Search the entries for lines that contain the word "uberpr", and report each one found.

- Opening Delimiter -

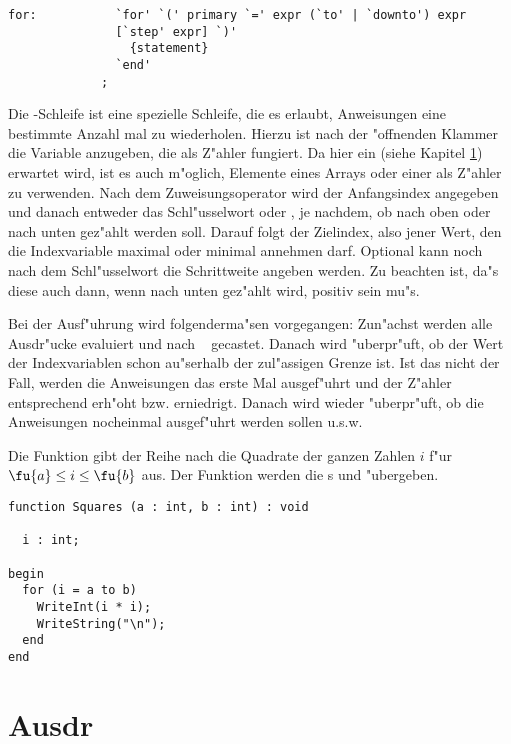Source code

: \begin{verbatim}
for:           `for' `(' primary `=' expr (`to' | `downto') expr
               [`step' expr] `)'
                 {statement}
               `end'
             ;
\end{verbatim}

Die -Schleife ist eine spezielle Schleife, die es
erlaubt, Anweisungen eine bestimmte Anzahl mal zu wiederholen.
Hierzu ist nach der "offnenden Klammer die Variable anzugeben,
die als Z"ahler fungiert. Da hier ein  (siehe Kapitel
\ref{exprs}) erwartet wird,
ist es auch m"oglich, Elemente eines Arrays
oder einer 
als Z"ahler zu verwenden. Nach dem Zuweisungsoperator wird der
Anfangsindex angegeben und danach entweder das Schl"usselwort
 oder , je nachdem, ob nach oben oder nach
unten gez"ahlt werden soll. Darauf folgt der Zielindex, also
jener Wert, den die Indexvariable maximal oder minimal annehmen
darf. Optional kann noch nach dem Schl"usselwort  die
Schrittweite angeben werden. Zu beachten ist, da"s diese auch
dann, wenn nach unten gez"ahlt wird, positiv sein mu"s.

Bei der Ausf"uhrung wird folgenderma"sen vorgegangen: Zun"achst
werden alle Ausdr"ucke
evaluiert und nach \tint\
gecastet. Danach
wird "uberpr"uft, ob der Wert der Indexvariablen schon au"serhalb
der zul"assigen Grenze ist. Ist das nicht der Fall, werden die
Anweisungen das erste Mal ausgef"uhrt und der Z"ahler
entsprechend erh"oht bzw. erniedrigt. Danach wird wieder
"uberpr"uft, ob die Anweisungen nocheinmal ausgef"uhrt werden
sollen u.s.w.

\example
Die Funktion  gibt der Reihe nach die Quadrate
der ganzen Zahlen $i$ f"ur \hbox{$ \le i \le {}$} aus.
Der Funktion werden die \tint s \fu{a} und \fu{b} "ubergeben.

\begin{verbatim}
function Squares (a : int, b : int) : void

  i : int;

begin
  for (i = a to b)
    WriteInt(i * i);
    WriteString("\n");
  end
end
\end{verbatim}

\section{Ausdr}
\label{exprs}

- Closing Delimiter -

Task response:
wird "uberpr"uft, ob der Wert der Indexvariablen schon au"serhalb
"uberpr"uft, ob die Anweisungen nocheinmal ausgef"uhrt werden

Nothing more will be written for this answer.